Smart working is not enough
With smart working cleared thanks to Covid, now subscribed to by some companies, imposed or fought by others, there is actually no shortage of job offers. But in the majority of cases they are low-profile, low-paid and fixed-term. A recent survey by Inapp (National Institute for Public Policy Analysis) carried out on 45 thousand individuals between 18 and 29 years old, certified that a third of young people express dissatisfaction with the job offers displayed.
Social policies are poor
Goodbye then to passions, to high school dreams of a committed, dignified and self-sized future. Moreover, for several decades, young people have been transparent, ignored and, if anything, criticized by politicians. They realized that they exist at the recent referendum on justice or with the demonstrations in defense of Gaza, and a few years ago with the ecological commitment of the Fridays for Future. Italy shines for its poor social policies and trainingcompared to the majority of European countries.
And to say that there would be a need because, while studying, we understand little about what the world we have to face really is. If they feel bad, they leave The school-work relationship works badly, as the investigation by Orienta, an employment agency which, by interviewing over 2,300 high school students in 19 Italian institutes and more than 110 companies, admitted that 42.7 percent of students do not feel adequately oriented.
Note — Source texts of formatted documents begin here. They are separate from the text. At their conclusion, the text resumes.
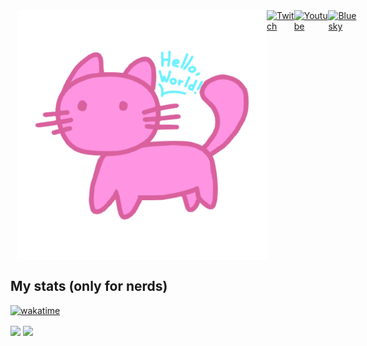 <div style="display: flex; align-items: flex-start;">
  <img style="margin-left: 10px; width: 400px;" src="./HelloWorld.png" alt="Silly guy :>" />
    <div style="display: flex; flex-direction: row;">
    <a href="https://www.twitch.tv/nichi_hachi" target="_blank">
      <img width="50px" src="https://img.icons8.com/?size=100&id=oRv985gg84Rj&format=png&color=000000" alt="Twitch" />
    </a>
    <a href="https://www.youtube.com/@nichihachi" target="_blank">
      <img width="50px" src="https://img.icons8.com/?size=100&id=19318&format=png&color=000000" alt="Youtube" />
    </a>
    <a href="https://bsky.app/profile/nichihachi.bsky.social" target="_blank">
      <img width="50px" src="https://img.icons8.com/?size=100&id=3ovMFy5JDSWq&format=png&color=000000" alt="Bluesky" />
    </a>
  </div>
</div>


## My stats (only for nerds)
[![wakatime](https://wakatime.com/badge/user/018c0c36-8426-4a2e-aac8-8448135e9ded.svg?style=for-the-badge&labelColor=blueviolet)](https://wakatime.com/@018c0c36-8426-4a2e-aac8-8448135e9ded)
<div>
  <img height=200 align="center" src="https://github-readme-stats.vercel.app/api?username=nichihachi&show_icons=true&theme=transparent" />
  <img height=200 align="center" src="https://github-readme-stats.vercel.app/api/top-langs/?username=nichihachi&layout=compact&langs_count=8&theme=transparent" />
</div>
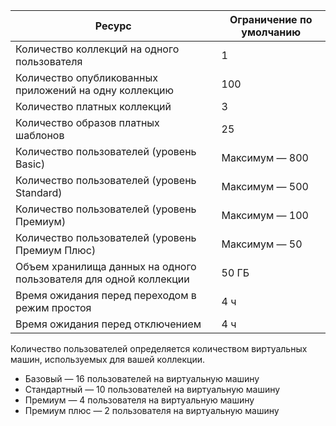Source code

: 
| Ресурс | Ограничение по умолчанию |
| --- | --- |
| Количество коллекций на одного пользователя |1 |
| Количество опубликованных приложений на одну коллекцию |100 |
| Количество платных коллекций |3 |
| Количество образов платных шаблонов |25 |
| Количество пользователей (уровень Basic) |Максимум — 800 |
| Количество пользователей (уровень Standard) |Максимум — 500 |
| Количество пользователей (уровень Премиум) |Максимум — 100 |
| Количество пользователей (уровень Премиум Плюс) |Максимум — 50 |
| Объем хранилища данных на одного пользователя для одной коллекции |50 ГБ |
| Время ожидания перед переходом в режим простоя |4 ч |
| Время ожидания перед отключением |4 ч |

Количество пользователей определяется количеством виртуальных машин, используемых для вашей коллекции.

* Базовый — 16 пользователей на виртуальную машину
* Стандартный — 10 пользователей на виртуальную машину
* Премиум — 4 пользователя на виртуальную машину
* Премиум плюс — 2 пользователя на виртуальную машину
Young people and work, the “scandalous” proposals bordering on exploitation
Mauro Migliavacca, full professor of Sociology of economic processes at the University of Genoa and member of the Youth Observatory of the Toniolo Institute, also says this: «There is more work but it is of poor quality, unstable and low in professionalism.Not to mention thewage immobility of the market. There are no far-reaching policies and Italy’s tourist vocation leads to the need for waiters, cooks… Generation Z and Millennials seek greater consistency between work and their ethical ideals, and seek a balance between work and family. I wouldn’t go so far as to say that they look for the comfort zone: if they feel bad they go elsewhere. Our annual report shows that almost half of those interviewed between the ages of 18 and 34 are willing to leave a job, even a permanent one, if it makes them feel bad. Of course, not everyone can afford to act like this, it is easier for those who have families who support them.”
To Galileo Gattuso, the twenty-four year old who said «it’s not laziness, but resignation», the school-work path proposed to him in Venice was: «Being a delivery boy for a florist in Ca’ Foscari. I didn’t accept. What was the point? Many of my peers receive similar scandalous proposals, which almost have the flavor of exploitation. My generation was born with the internet, we are “awake” 24 hours a day, the competitiveness is infinite, and often to have an income that allows us to live with dignity or pay for a hole in the house, with prices going crazy, we give up our passions. In the end, we think about how to enjoy the weekend. We live with minimal goals. It’s just too difficult to have your dream job. But I’m trying, together with my partners.”